I’ve long appreciated the work of Devon artist Charlie O’Sullivan . She finds her way through landscape using a narrative often using stories or conversations as starting points. However the paintings are still about our place in the world and her figures are fairly set within their landscape surrounds.
So with a summer ahead of me, I have a new challenge; to use what I have available to create what I want. (Without knowing what I want at the beginning of the process!)
My art training always taught me to draw from life. Draw what you see not what you think you can see is the first lesson at art school. And it serves you well – don’t make assumptions about what is in front of you. Learning to trust your eyes and listen to the commands they give you means that sometimes you have to over-power your literal brain.
So I will have to over-power the part of my brain that tells me that summer countryside is boring! I will have to find something that intrigues me enough to make a drawing about it.
At this stage I have no idea what it will be;
- the contrast between sun and shadow
- simply a collection of colours (I quite like the idea of collecting colours…)
- resolving everything to black and white marks as a distinct retaliation to the colours all around
It’s so easy to get distracted while you are drawing and put in far more information than you need. Often it can be beneficial to draw the same thing twice: once to gather your information and then again to focus on what you really want to distill from the subject. Last week I wrote a post about Matisse who was the master of keeping things simplified so as I draw I try keep one thing in mind:
What inspired me to do this drawing?
Interesting post Alice – I feel inspired by lots of green and blue skies but struggle to feel inspired in the grey of winter! I know what you mean about the chocolate box pictures though – I love landscapes and struggle to photograph them without it looking too cliched and boring. I haven’t found a solution to this yet as it’s the cliched scenes that draw my attention!
Sounds like an interesting challenge Alice. I enjoy photography and am always trying to find interesting ways to photograph landscapes and countryside. I tend to focus on details, or unusual features.

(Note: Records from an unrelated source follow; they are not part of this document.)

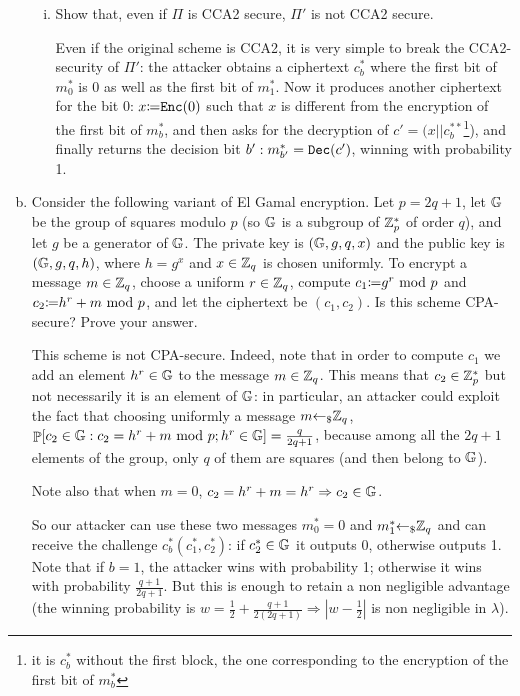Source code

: \begin{enumerate}[(a)]
\begin{enumerate}[(i)]
		\item Show that, even if $\Pi$ is CCA2 secure, $\Pi'$ is not CCA2 secure.
		
		\begin{solution}
			Even if the original scheme is CCA2, it is very simple to break the CCA2-security of $\Pi'$: the attacker obtains a ciphertext $c_b^*$ where the first bit of $m_0^*$ is 0 as well as the first bit of $m_1^*$. Now it produces another ciphertext for the bit 0: $x {\coloneqq} \texttt{Enc}(0)$ such that $x$ is different from the encryption of the first bit of $m_b^*$, and then asks for the decryption of $c' = (x || c_b^{**}$\footnote{it is $c_b^*$ without the first block, the one corresponding to the encryption of the first bit of $m_b^*$}), and finally returns the decision bit $b': m_{b'}^* = \texttt{Dec}(c')$, winning with probability 1.
		\end{solution}
	\end{enumerate}

	\item Consider the following variant of El Gamal encryption. Let $p = 2q + 1$, let ${\mathbb G}$ be the group of squares modulo $p$ (so ${\mathbb G}$ is a subgroup of ${\mathbb Z}^*_p$ of order $q$), and let $g$ be a generator of ${\mathbb G}$. The private key is $({\mathbb G}, g, q, x)$ and the public key is $({\mathbb G}, g, q, h)$, where $h = g^x$ and $x \in {\mathbb Z}_q$ is chosen uniformly. To encrypt a message $m \in {\mathbb Z}_q$, choose a uniform $r \in {\mathbb Z}_q$, compute $c_1 {\coloneqq} g^r \mbox{ mod } p$ and $c_2 {\coloneqq} h^r + m \mbox{ mod } p$, and let the ciphertext be $(c_1, c_2)$. Is this scheme CPA-secure? Prove your answer.
	
	\begin{solution}
		This scheme is not CPA-secure. Indeed, note that in order to compute $c_1$ we add an element $ h^r \in {\mathbb G}$ to the message $m \in {\mathbb Z}_q$. This means that $c_2 \in {\mathbb Z}_p^*$ but not necessarily it is an element of ${\mathbb G}$: in particular, an attacker could exploit the fact that choosing uniformly a message $m {\leftarrow_\$} {\mathbb Z}_q$, $\mathop{\mathbb P}[c_2 \in {\mathbb G} : c_2 = h^r + m \mbox{ mod } p; h^r \in {\mathbb G}] = \frac{q}{2q+1}$, because among all the $2q + 1$ elements of the group, only $q$ of them are squares (and then belong to ${\mathbb G}$).
		
		Note also that when $m = 0$, $c_2 = h^r + m = h^r \Rightarrow c_2 \in {\mathbb G}$.

		So our attacker can use these two messages $m_0^* = 0$ and $m_1^* {\leftarrow_\$} {\mathbb Z}_q$ and can receive the challenge $c_b^* (c_1^*, c_2^*)$: if $c_2^* \in {\mathbb G}$ it outputs 0, otherwise outputs 1. Note that if $b=1$, the attacker wins with probability 1; otherwise it wins with probability $\frac{q + 1}{2q+1}$. But this is enough to retain a non negligible advantage (the winning probability is $w = \frac{1}{2} + \frac{q + 1}{2(2q + 1)} \Rightarrow |w - \frac{1}{2}| $ is non negligible in $\lambda$).
	\end{solution}
\end{enumerate}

Look forward to seeing what you come up with over the summer!
Thanks Nina, I’m sure there is a lot of crossover with photography. All to do with interpretation… details can be a good focus – anything that encourages you to consider scale or a change of perspective. Do you have a similar photography challenge for yourself over the summer I wonder?
I haven’t set myself a photography challenge this summer, but I’ve previously done a few month long ones. One was on the theme “green”, and I got lots of other bloggers to join in. It was interesting the differences between the things everyone chose to take photos of!
I wonder if it’s not the summer landscape as much as the landscape itself and the fact that it is something you are used to. You see what you expect to see. Where I live the green is set against a backdrop of black – the Pennines and Pendle Hill. Go an hour north and you reach the rugged scenery of the Lake District. Another hour or two North and we are in Scotland near my in-laws where the green is in stark contrast to the purple heather. An hour or two West and we reach the multicoloured peaks and Llyns of Snowdonia. And there is nothing more uninspiring than the rain we get the rest of the year! Perhaps it’s not a change is season you need but a change of scenery!
I think you’re right Lynsey – the challenge will be to look past what I’m assuming and find something new. No ‘lazy looking’ on my part. From that point of view it could be more interesting to find something new inthe familiar rather than to rely on either a change of season or a change of scenery.